Entries provided:
= = =

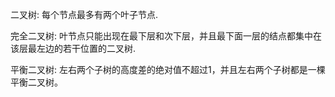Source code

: 二叉树: 每个节点最多有两个叶子节点.

完全二叉树: 叶节点只能出现在最下层和次下层，并且最下面一层的结点都集中在该层最左边的若干位置的二叉树.

平衡二叉树: 左右两个子树的高度差的绝对值不超过1，并且左右两个子树都是一棵平衡二叉树。

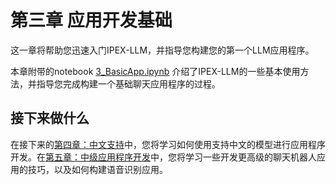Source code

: # 第三章 应用开发基础

这一章将帮助您迅速入门IPEX-LLM，并指导您构建您的第一个LLM应用程序。

本章附带的notebook [3_BasicApp.ipynb](./3_BasicApp.ipynb) 介绍了IPEX-LLM的一些基本使用方法，并指导您完成构建一个基础聊天应用程序的过程。

## 接下来做什么

在接下来的[第四章：中文支持](../ch_4_Chinese_Support/)中，您将学习如何使用支持中文的模型进行应用程序开发。在[第五章：中级应用程序开发](../ch_5_AppDev_Intermediate/)中，您将学习一些开发更高级的聊天机器人应用的技巧，以及如何构建语音识别应用。
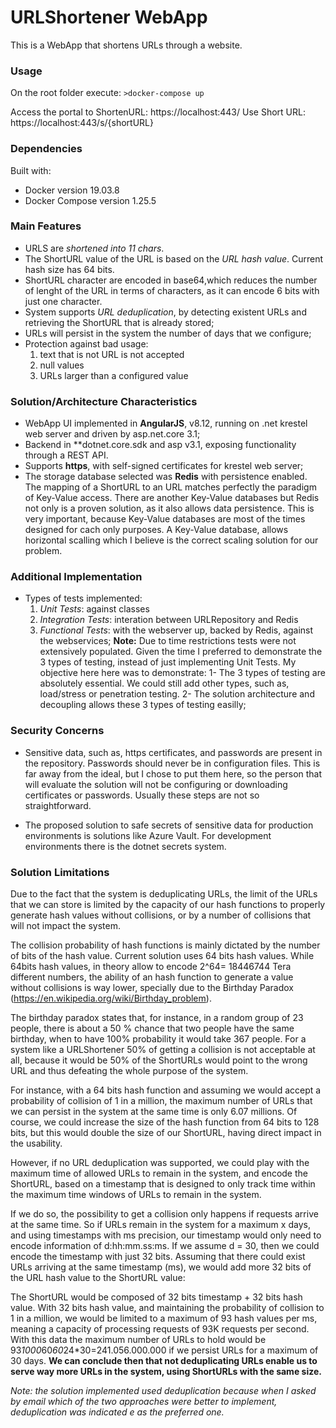# URLShortener WebApp #

This is a WebApp that shortens URLs through a website.

### Usage ###
On the root folder execute:
`>docker-compose up`

Access the portal to ShortenURL: https://localhost:443/
Use Short URL: https://localhost:443/s/{shortURL}

### Dependencies ###
Built with:
- Docker version 19.03.8
- Docker Compose version 1.25.5

### Main Features ###
- URLS are *shortened into 11 chars*.
- The ShortURL value of the URL is based on the *URL hash value*. Current hash size has 64 bits.
- ShortURL character are encoded in base64,which reduces the number of lenght of the URL in terms of characters, as it can encode 6 bits with just one character.
- System supports *URL deduplication*, by detecting existent URLs and retrieving the ShortURL that is already stored;
- URLs will persist in the system the number of days that we configure;
- Protection against bad usage:
    1. text that is not URL is not accepted
    2. null values
    3. URLs larger than a configured value

### Solution/Architecture Characteristics ###
- WebApp UI implemented in **AngularJS**, v8.12, running on .net krestel web server and driven by asp.net.core 3.1;
- Backend in **dotnet.core.sdk and asp v3.1, exposing functionality through a REST API.
- Supports **https**, with self-signed certificates for krestel web server;
- The storage database selected was **Redis** with persistence enabled. The mapping of a ShortURL to an URL matches perfectly the paradigm of Key-Value access. There are another Key-Value databases but Redis not only is a proven solution, as it also allows data persistence. This is very important, because Key-Value databases are most of the times designed for cach only purposes. A Key-Value database, allows horizontal scalling which I believe is the correct scaling solution for our problem.


### Additional Implementation ###
- Types of tests implemented:
    1. *Unit Tests*: against classes
    2. *Integration Tests*: interation between URLRepository and Redis
    3. *Functional Tests*: with the webserver up, backed by Redis, against the webservices;
  **Note:** Due to time restrictions tests were not extensively populated. Given the time I preferred to demonstrate the 3 types of testing, instead of just implementing Unit Tests. My objective here here was to demonstrate:
        1- The 3 types of testing are absolutely essential. We could still add other types, such as, load/stress or penetration testing.
        2- The solution architecture and decoupling allows these 3 types of testing easilly;

### Security Concerns ###
- Sensitive data, such as, https certificates, and passwords are present in the repository. Passwords should never be in configuration files. This is far away from the ideal, but I chose to put them here, so the person that will evaluate the solution will not be configuring or downloading certificates or passwords. Usually these steps are not so straightforward.

- The proposed solution to safe secrets of sensitive data for production environments is solutions like Azure Vault. For development environments there is the dotnet secrets system.

### Solution Limitations ###
Due to the fact that the system is deduplicating URLs, the limit of the URLs that we can store is limited by the capacity of our hash functions to properly generate hash values without collisions, or by a number of collisions that will not impact the system. 

The collision probability of hash functions is mainly dictated by the number of bits of the hash value. Current solution uses 64 bits hash values. While 64bits hash values, in theory allow to encode 2^64= 18446744 Tera different numbers, the ability of an hash function to generate a value without collisions is way lower, specially due to the Birthday Paradox (https://en.wikipedia.org/wiki/Birthday_problem). 

The birthday paradox states that, for instance, in a random group of 23 people, there is about a 50 % chance that two people have the same birthday, when to have 100% probability it would take 367 people. For a system like a URLShortener 50% of getting a collision is not acceptable at all, because it would be 50% of the ShortURLs would point to the wrong URL and thus defeating the whole purpose of the system. 

For instance, with a 64 bits hash function and assuming we would accept a probability of collision of 1 in a million, the maximum number of URLs that we can persist in the system at the same time is only 6.07 millions. Of course, we could increase the size of the hash function from 64 bits to 128 bits, but this would double the size of our ShortURL, having direct impact in the usability.

However, if no URL deduplication  was supported, we could play with the maximum time of allowed URLs to remain in the system, and encode the ShortURL, based on a timestamp that is designed to only track time within the maximum time windows of URLs to remain in the system. 

If we do so, the possibility to get a collision only happens if requests arrive at the same time. So if URLs remain in the system for a maximum x days, and using timestamps with ms precision, our timestamp would only need to encode information of d:hh:mm.ss:ms. If we assume d = 30, then we could encode the timestamp with just 32 bits. Assuming that there could exist URLs arriving at the same timestamp (ms), we would add more 32 bits of the URL hash value to the ShortURL value:

The ShortURL would be composed of 32 bits timestamp + 32 bits hash value. With 32 bits hash value, and maintaining the probability of collision to 1 in a million, we would be limited to a maximum of 93 hash values per ms, meaning a capacity of processing requests of 93K requests per second. With this data the maximum number of URLs to hold would be 93*1000*60*60*24*30=241.056.000.000 if we persist URLs for a maximum of 30 days. **We can conclude then that not deduplicating URLs enable us to serve way more URLs in the system, using ShortURLs with the same size.**

*Note: the solution implemented used deduplication because when I asked by email which of the two approaches were better to implement, deduplication was indicated e as the preferred one.*

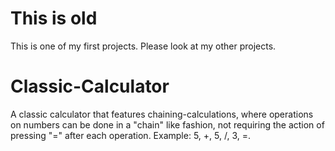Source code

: # This is old
This is one of my first projects. Please look at my other projects.

# Classic-Calculator
A classic calculator that features chaining-calculations, where operations on numbers can be done in a "chain" like fashion, not requiring the action of pressing "=" after each operation. Example: 5, +, 5, /, 3, =.

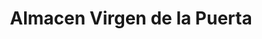 ---
title: "Almacen Virgen de la Puerta"
url: /santiago/almacen-virgen-de-la-puerta/
shop: Allgemein
---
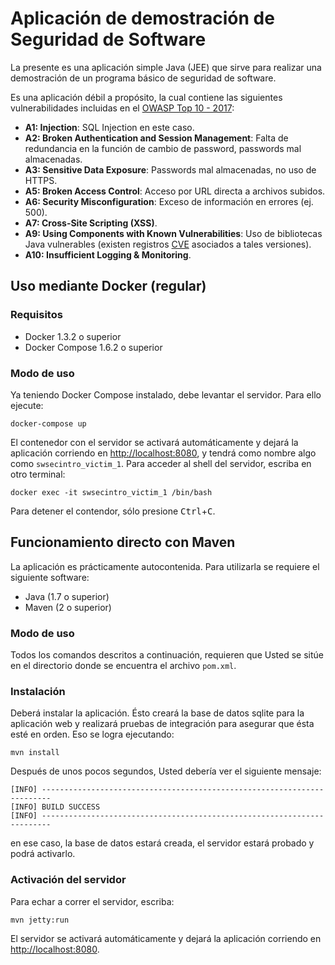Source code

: # Aplicación de demostración de Seguridad de Software

La presente es una aplicación simple Java (JEE) que sirve para
realizar una demostración de un programa básico de seguridad de software.

Es una aplicación débil a propósito, la cual contiene las siguientes
vulnerabilidades incluidas en el
[OWASP Top 10 - 2017](https://www.owasp.org/index.php/Category:OWASP_Top_Ten_2017_Project):

* __A1: Injection__: SQL Injection en este caso.
* __A2: Broken Authentication and Session Management__: Falta de redundancia en
la función de cambio de password, passwords mal almacenadas.
* __A3: Sensitive Data Exposure__: Passwords mal almacenadas, no uso de HTTPS.
* __A5: Broken Access Control__: Acceso por URL directa a archivos subidos.
* __A6: Security Misconfiguration__: Exceso de información en errores (ej. 500).
* __A7: Cross-Site Scripting (XSS)__.
* __A9: Using Components with Known Vulnerabilities__: Uso de bibliotecas Java
vulnerables (existen registros [CVE](https://cve.mitre.org/) asociados a
tales versiones).
* __A10: Insufficient Logging & Monitoring__.

## Uso mediante Docker (regular)

### Requisitos

* Docker 1.3.2 o superior
* Docker Compose 1.6.2 o superior

### Modo de uso

Ya teniendo Docker Compose instalado, debe levantar el servidor. Para ello
ejecute:

    docker-compose up

El contenedor con el servidor se activará automáticamente y dejará la
aplicación corriendo en <http://localhost:8080>, y tendrá como nombre algo como
`swsecintro_victim_1`. Para acceder al shell del servidor, escriba en otro
terminal:

    docker exec -it swsecintro_victim_1 /bin/bash

Para detener el contendor, sólo presione <kbd>Ctrl</kbd>+<kbd>C</kbd>.

## Funcionamiento directo con Maven

La aplicación es prácticamente autocontenida. Para utilizarla se requiere
el siguiente software:

* Java (1.7 o superior)
* Maven (2 o superior)

### Modo de uso

Todos los comandos descritos a continuación, requieren que Usted se sitúe
en el directorio donde se encuentra el archivo `pom.xml`.

### Instalación

Deberá instalar la aplicación. Ésto creará la base de datos
sqlite para la aplicación web y realizará pruebas de integración para asegurar
que ésta esté en orden. Eso se logra ejecutando:

    mvn install

Después de unos pocos segundos, Usted debería ver el siguiente mensaje:

    [INFO] ------------------------------------------------------------------------
    [INFO] BUILD SUCCESS
    [INFO] ------------------------------------------------------------------------

en ese caso, la base de datos estará creada, el servidor estará probado y podrá
activarlo.

### Activación del servidor

Para echar a correr el servidor, escriba:

    mvn jetty:run

El servidor se activará automáticamente y dejará la aplicación corriendo en
<http://localhost:8080>.
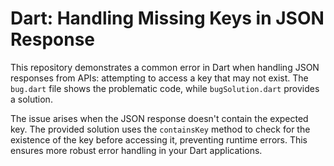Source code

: # Dart: Handling Missing Keys in JSON Response

This repository demonstrates a common error in Dart when handling JSON responses from APIs: attempting to access a key that may not exist.  The `bug.dart` file shows the problematic code, while `bugSolution.dart` provides a solution.

The issue arises when the JSON response doesn't contain the expected key.  The provided solution uses the `containsKey` method to check for the existence of the key before accessing it, preventing runtime errors.  This ensures more robust error handling in your Dart applications.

= = =

Directions for this task:
Each line above that has the word "krestel" should be copied.

Answer to the problem:
- WebApp UI implemented in **AngularJS**, v8.12, running on .net krestel web server and driven by asp.net.core 3.1;
- Supports **https**, with self-signed certificates for krestel web server;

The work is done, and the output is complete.